Without firm legal precedent, much of the debate currently rests on policy rationale and procedural fairness. However, Russo says, even in the absence of current legal precedence, since the pandemic there is more evidence that supports remote work where appropriate.
He emphasizes that when an employer reverses informal expectations, it must be transparent: “Be very clear and say when you're making this decision, ‘Here is the evidence that we're providing, that lies behind the decision.’”
Dean echoes the importance of process and communication in managing employee expectations, even in the private sector. Without proper consideration of employee needs and opinions around RTO policies, the consequences could be steep in the form of lost employee morale.
“There’s a price,” he says.
“There’s a price to pay for dictating changes in working conditions at any time. But where it has been demonstrated, at least from the employees’ point of view … that the advantages outweigh the deficits, or there’s no change, I think people feel that there’s no reason that they should have to go to the office five days a week.”
Evidence expectations are rising post-pandemic
The pandemic didn’t just change work patterns—it reset employee expectations and, arguably, employer obligations. Russo identifies this as a fundamental sea change; what was once considered an employer prerogative now demands a concrete and provable reason.
And, post-pandemic, many organizations now have evidence to the contrary in their own records, he adds.
“Because of what happened during the pandemic, there was a demonstrated ability for people, a lot of employees, not everyone, to do their work remotely,” Russo says.
“So now that you've had that, and you've had that experience, that's something that's taken into account. It's new evidence that wasn't there before.”
Dean points out that many workers experienced tangible benefits from remote work and expect to continue doing so.
He also stresses that most employees who are pushing back against RTO policies aren’t coming from a position of weakness or ignorance, suggesting that employers should keep this in mind when considering imposing RTO.
“We’re talking about a relatively highly educated, tech-savvy, professional level, or semi-professional level of workers,” Dean says.
“That's the strata, and they're smart, they're committed. As far as they can see, working from home has not caused any lag in their productivity. Many of them would say they're more productive. They like to go in one day a week or one day every two weeks to have a team meeting and hang out with people. But they're doing really well at home.”
Strategic considerations for HR professionals
The implications of the PSAC v. Canada (AG) decision will be felt in future bargaining cycles, Russo predicts, with RTO no longer in the background of negotiations but front and centre. He adds that it could also have long-term effects on private sector employment practice and law, as human rights cases and the like slowly catch up to new public sector norms.
“This is a really interesting case, because PSAC is obviously a very huge union, the federal government is a huge employer,” he says.
“This is kind of the leading edge of it. It's going to trickle down to other cases in Canada too.
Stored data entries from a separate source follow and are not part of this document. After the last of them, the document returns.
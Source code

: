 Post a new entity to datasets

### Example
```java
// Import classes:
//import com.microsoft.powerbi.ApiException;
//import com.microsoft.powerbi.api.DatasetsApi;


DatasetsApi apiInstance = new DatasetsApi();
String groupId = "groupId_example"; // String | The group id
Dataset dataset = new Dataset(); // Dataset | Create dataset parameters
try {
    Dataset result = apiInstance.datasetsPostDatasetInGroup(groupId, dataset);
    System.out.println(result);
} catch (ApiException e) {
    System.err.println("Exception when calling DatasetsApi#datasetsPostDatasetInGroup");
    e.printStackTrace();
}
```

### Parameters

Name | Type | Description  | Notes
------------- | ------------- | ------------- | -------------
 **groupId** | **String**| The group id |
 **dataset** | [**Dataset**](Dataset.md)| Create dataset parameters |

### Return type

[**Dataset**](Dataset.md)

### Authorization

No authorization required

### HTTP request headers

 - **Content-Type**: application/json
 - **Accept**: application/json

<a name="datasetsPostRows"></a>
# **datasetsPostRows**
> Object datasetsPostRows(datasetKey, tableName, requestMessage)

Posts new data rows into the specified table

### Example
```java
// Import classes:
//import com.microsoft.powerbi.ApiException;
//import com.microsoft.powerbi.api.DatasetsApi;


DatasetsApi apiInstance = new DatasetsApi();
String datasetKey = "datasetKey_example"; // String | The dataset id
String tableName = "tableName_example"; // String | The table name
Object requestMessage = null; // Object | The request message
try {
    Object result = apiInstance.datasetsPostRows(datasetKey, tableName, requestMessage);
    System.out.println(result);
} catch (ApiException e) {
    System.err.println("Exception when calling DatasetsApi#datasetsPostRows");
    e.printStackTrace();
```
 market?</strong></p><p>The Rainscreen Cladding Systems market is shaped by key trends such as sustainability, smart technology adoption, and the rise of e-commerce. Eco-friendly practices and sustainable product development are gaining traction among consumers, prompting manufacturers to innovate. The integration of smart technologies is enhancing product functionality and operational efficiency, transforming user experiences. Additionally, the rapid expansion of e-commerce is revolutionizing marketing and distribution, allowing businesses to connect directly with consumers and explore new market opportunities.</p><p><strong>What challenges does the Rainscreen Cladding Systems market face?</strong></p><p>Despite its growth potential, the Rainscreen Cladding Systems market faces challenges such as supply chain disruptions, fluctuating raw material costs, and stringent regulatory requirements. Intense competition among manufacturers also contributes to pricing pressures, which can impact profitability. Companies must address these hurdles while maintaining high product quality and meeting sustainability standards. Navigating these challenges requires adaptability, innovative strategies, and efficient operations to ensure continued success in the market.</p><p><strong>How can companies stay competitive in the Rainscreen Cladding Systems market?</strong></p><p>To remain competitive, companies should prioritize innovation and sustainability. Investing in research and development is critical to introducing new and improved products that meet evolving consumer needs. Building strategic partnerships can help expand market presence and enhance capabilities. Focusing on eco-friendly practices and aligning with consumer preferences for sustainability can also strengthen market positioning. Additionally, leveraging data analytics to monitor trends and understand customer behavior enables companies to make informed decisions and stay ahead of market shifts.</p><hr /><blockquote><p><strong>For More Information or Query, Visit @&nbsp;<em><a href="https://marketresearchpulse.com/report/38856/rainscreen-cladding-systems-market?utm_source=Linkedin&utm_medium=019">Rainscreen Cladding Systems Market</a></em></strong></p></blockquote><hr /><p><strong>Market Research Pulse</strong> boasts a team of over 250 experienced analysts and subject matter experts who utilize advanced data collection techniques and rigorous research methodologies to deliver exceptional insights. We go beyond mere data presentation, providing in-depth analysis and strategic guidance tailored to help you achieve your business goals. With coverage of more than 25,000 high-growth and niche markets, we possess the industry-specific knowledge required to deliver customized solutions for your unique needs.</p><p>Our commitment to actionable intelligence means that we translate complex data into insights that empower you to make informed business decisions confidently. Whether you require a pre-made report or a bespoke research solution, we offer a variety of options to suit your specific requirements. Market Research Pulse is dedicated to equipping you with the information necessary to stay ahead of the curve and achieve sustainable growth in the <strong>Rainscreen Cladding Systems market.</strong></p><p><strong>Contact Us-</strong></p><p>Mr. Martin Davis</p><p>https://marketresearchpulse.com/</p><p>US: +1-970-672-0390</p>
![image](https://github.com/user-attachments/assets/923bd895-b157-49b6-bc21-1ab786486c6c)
And so you're going to start seeing this more and more in other industries, particularly in unionized workplaces, but eventually even in the private sector as well.”
Dean also advises HR leaders to break with the status quo – even though private sector employers are not legally required to provide reasons to implement RTO policies, it would behoove them to practice dialogue with their teams when planning or modifying hybrid policies.
“My advice would be, first of all, hear them out. Give them voice. Let them know that you're actually looking at this,” he says.
“You’re not rejecting anything out of hand. You've got some questions about it. You're unsure about it … you're letting people know that you're not simply dismissing it, but you've got a bit of homework to do, and you'd be interested in hearing from them too.”